(Rendered images with source text)

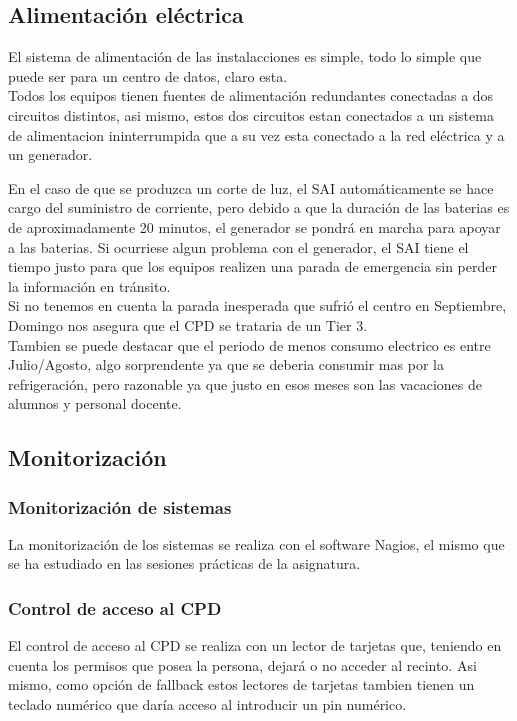 \documentclass[a4paper,11pt]{article}
\begin{document}
\subsection{Alimentación eléctrica}
El sistema de alimentación de las instalacciones es simple, todo lo simple que puede ser para un centro de datos, claro esta.\\
Todos los equipos tienen fuentes de alimentación redundantes conectadas a dos circuitos distintos, asi mismo, estos dos circuitos estan conectados a un sistema de alimentacion ininterrumpida que a su vez esta conectado a la red eléctrica y a un generador.

En el caso de que se produzca un corte de luz, el SAI automáticamente se hace cargo del suministro de corriente, pero debido a que la duración de las baterias es de aproximadamente 20 minutos, el generador se pondrá en marcha para apoyar a las baterias. Si ocurriese algun problema con el generador, el SAI tiene el tiempo justo para que los equipos realizen una parada de emergencia sin perder la información en tránsito.\\

Si no tenemos en cuenta la parada inesperada que sufrió el centro en Septiembre, Domingo nos asegura que el CPD se trataria de un Tier 3.\\

Tambien se puede destacar que el periodo de menos consumo electrico es entre Julio/Agosto, algo sorprendente ya que se deberia consumir mas por la refrigeración, pero razonable ya que justo en esos meses son las vacaciones de alumnos y personal docente.

\subsection{Monitorización}
\subsubsection{Monitorización de sistemas}
La monitorización de los sistemas se realiza con el software Nagios, el mismo que se ha estudiado en las sesiones prácticas de la asignatura.
\subsubsection{Control de acceso al CPD}
El control de acceso al CPD se realiza con un lector de tarjetas que, teniendo en cuenta los permisos que posea la persona, dejará o no acceder al recinto. Asi mismo, como opción de fallback estos lectores de tarjetas tambien tienen un teclado numérico que daría acceso al introducir un pin numérico.
\end{document}
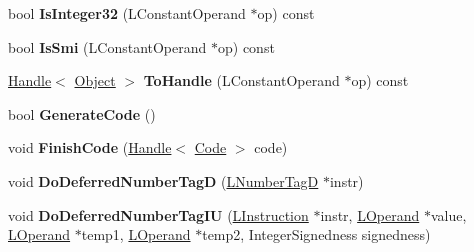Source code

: \begin{DoxyCompactItemize}
\item 
bool {\bfseries Is\+Integer32} (L\+Constant\+Operand $\ast$op) const \hypertarget{classv8_1_1internal_1_1_l_code_gen_a2d621118ecad14881a0c90e0989b31e0}{}\label{classv8_1_1internal_1_1_l_code_gen_a2d621118ecad14881a0c90e0989b31e0}

\item 
bool {\bfseries Is\+Smi} (L\+Constant\+Operand $\ast$op) const \hypertarget{classv8_1_1internal_1_1_l_code_gen_ae0339cb277e927ff5d2073eb7790018a}{}\label{classv8_1_1internal_1_1_l_code_gen_ae0339cb277e927ff5d2073eb7790018a}

\item 
\hyperlink{classv8_1_1internal_1_1_handle}{Handle}$<$ \hyperlink{classv8_1_1internal_1_1_object}{Object} $>$ {\bfseries To\+Handle} (L\+Constant\+Operand $\ast$op) const \hypertarget{classv8_1_1internal_1_1_l_code_gen_ab75f8785eb99d07a1585c9402a3b4d5e}{}\label{classv8_1_1internal_1_1_l_code_gen_ab75f8785eb99d07a1585c9402a3b4d5e}

\item 
bool {\bfseries Generate\+Code} ()\hypertarget{classv8_1_1internal_1_1_l_code_gen_aa1307599a440d099f0dbb5dc24f4f59c}{}\label{classv8_1_1internal_1_1_l_code_gen_aa1307599a440d099f0dbb5dc24f4f59c}

\item 
void {\bfseries Finish\+Code} (\hyperlink{classv8_1_1internal_1_1_handle}{Handle}$<$ \hyperlink{classv8_1_1internal_1_1_code}{Code} $>$ code)\hypertarget{classv8_1_1internal_1_1_l_code_gen_a5278837d092b8413daa548719c34864c}{}\label{classv8_1_1internal_1_1_l_code_gen_a5278837d092b8413daa548719c34864c}

\item 
void {\bfseries Do\+Deferred\+Number\+TagD} (\hyperlink{classv8_1_1internal_1_1_l_number_tag_d}{L\+Number\+TagD} $\ast$instr)\hypertarget{classv8_1_1internal_1_1_l_code_gen_af3b589c0911c5e01a018ecee64b7e926}{}\label{classv8_1_1internal_1_1_l_code_gen_af3b589c0911c5e01a018ecee64b7e926}

\item 
void {\bfseries Do\+Deferred\+Number\+Tag\+IU} (\hyperlink{classv8_1_1internal_1_1_l_instruction}{L\+Instruction} $\ast$instr, \hyperlink{classv8_1_1internal_1_1_l_operand}{L\+Operand} $\ast$value, \hyperlink{classv8_1_1internal_1_1_l_operand}{L\+Operand} $\ast$temp1, \hyperlink{classv8_1_1internal_1_1_l_operand}{L\+Operand} $\ast$temp2, Integer\+Signedness signedness)\hypertarget{classv8_1_1internal_1_1_l_code_gen_a81fedc95085cf988c8e3d548e1c9a5f1}{}\label{classv8_1_1internal_1_1_l_code_gen_a81fedc95085cf988c8e3d548e1c9a5f1}


\end{DoxyCompactItemize}
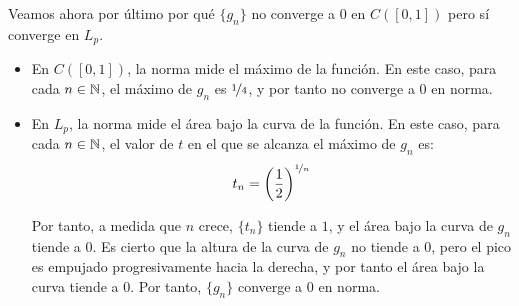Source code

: \begin{ejercicio}
Veamos ahora por último por qué $\{g_n\}$ no converge a $0$ en $C([0, 1])$ pero sí converge en $L_p$.
\begin{itemize}
    \item En $C([0, 1])$, la norma mide el máximo de la función. En este caso, para cada $n\in \mathbb{N}$, el máximo de $g_n$ es $\nicefrac{1}{4}$, y por tanto no converge a $0$ en norma.
    \item En $L_p$, la norma mide el área bajo la curva de la función. En este caso, para cada $n\in \mathbb{N}$, el valor de $t$ en el que se alcanza el máximo de $g_n$ es:
    \begin{equation*}
        t_n = \left(\frac{1}{2}\right)^{\nicefrac{1}{n}}
    \end{equation*}

    Por tanto, a medida que $n$ crece, $\{t_n\}$ tiende a $1$, y el área bajo la curva de $g_n$ tiende a $0$. Es cierto que la altura de la curva de $g_n$ no tiende a $0$, pero el pico es empujado progresivamente hacia la derecha, y por tanto el área bajo la curva tiende a $0$. Por tanto, $\{g_n\}$ converge a $0$ en norma.
\end{itemize}


\end{ejercicio}
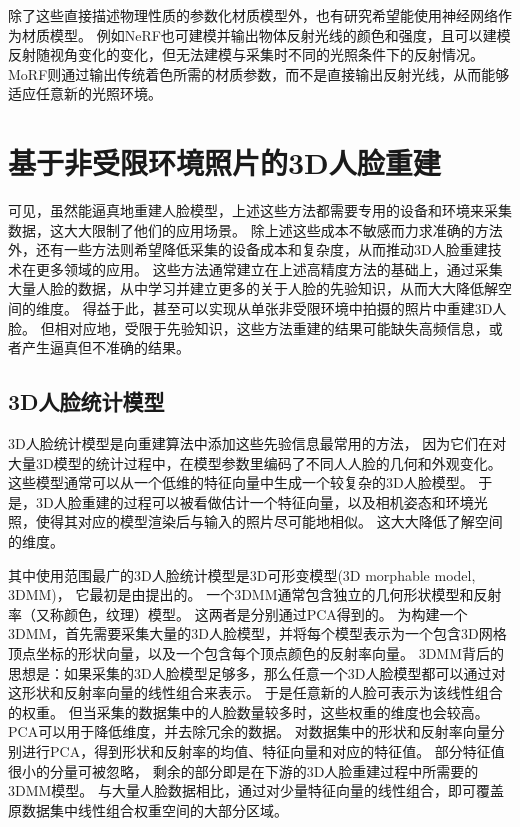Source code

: 除了这些直接描述物理性质的参数化材质模型外，也有研究希望能使用神经网络作为材质模型。
例如NeRF\citep{nerf}也可建模并输出物体反射光线的颜色和强度，且可以建模反射随视角变化的变化，但无法建模与采集时不同的光照条件下的反射情况。
MoRF\citep{MoRF}则通过输出传统着色所需的材质参数，而不是直接输出反射光线，从而能够适应任意新的光照环境。

\section{基于非受限环境照片的3D人脸重建}

可见，虽然能逼真地重建人脸模型，上述这些方法都需要专用的设备和环境来采集数据，这大大限制了他们的应用场景。
除上述这些成本不敏感而力求准确的方法外，还有一些方法则希望降低采集的设备成本和复杂度，从而推动3D人脸重建技术在更多领域的应用。
这些方法通常建立在上述高精度方法的基础上，通过采集大量人脸的数据，从中学习并建立更多的关于人脸的先验知识，从而大大降低解空间的维度。
得益于此，甚至可以实现从单张非受限环境中拍摄的照片中重建3D人脸\citep{danzhangtuxiangsanwei}。
但相对应地，受限于先验知识，这些方法重建的结果可能缺失高频信息，或者产生逼真但不准确的结果。

\subsection{3D人脸统计模型}

3D人脸统计模型是向重建算法中添加这些先验信息最常用的方法，
因为它们在对大量3D模型的统计过程中，在模型参数里编码了不同人人脸的几何和外观变化。
这些模型通常可以从一个低维的特征向量中生成一个较复杂的3D人脸模型。
于是，3D人脸重建的过程可以被看做估计一个特征向量，以及相机姿态和环境光照，使得其对应的模型渲染后与输入的照片尽可能地相似。
这大大降低了解空间的维度。

其中使用范围最广的3D人脸统计模型是3D可形变模型(3D morphable model, 3DMM)，
它最初是由\citet{3DMM}提出的。
一个3DMM通常包含独立的几何形状模型和反射率（又称颜色，纹理）模型。
这两者是分别通过PCA得到的。
为构建一个3DMM，首先需要采集大量的3D人脸模型，并将每个模型表示为一个包含3D网格顶点坐标的形状向量，以及一个包含每个顶点颜色的反射率向量。
3DMM背后的思想是：如果采集的3D人脸模型足够多，那么任意一个3D人脸模型都可以通过对这形状和反射率向量的线性组合来表示。
于是任意新的人脸可表示为该线性组合的权重。
但当采集的数据集中的人脸数量较多时，这些权重的维度也会较高。
PCA可以用于降低维度，并去除冗余的数据。
对数据集中的形状和反射率向量分别进行PCA，得到形状和反射率的均值、特征向量和对应的特征值。
部分特征值很小的分量可被忽略，
剩余的部分即是在下游的3D人脸重建过程中所需要的3DMM模型。
与大量人脸数据相比，通过对少量特征向量的线性组合，即可覆盖原数据集中线性组合权重空间的大部分区域。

**Exercise aim:** Please copy exactly, and only, the lines from the line containing "于是任意新的人脸可表示为该线性组合的权重。" through the last line of the records, with both ends included.

**Problem solution:**
于是任意新的人脸可表示为该线性组合的权重。
但当采集的数据集中的人脸数量较多时，这些权重的维度也会较高。
PCA可以用于降低维度，并去除冗余的数据。
对数据集中的形状和反射率向量分别进行PCA，得到形状和反射率的均值、特征向量和对应的特征值。
部分特征值很小的分量可被忽略，
剩余的部分即是在下游的3D人脸重建过程中所需要的3DMM模型。
与大量人脸数据相比，通过对少量特征向量的线性组合，即可覆盖原数据集中线性组合权重空间的大部分区域。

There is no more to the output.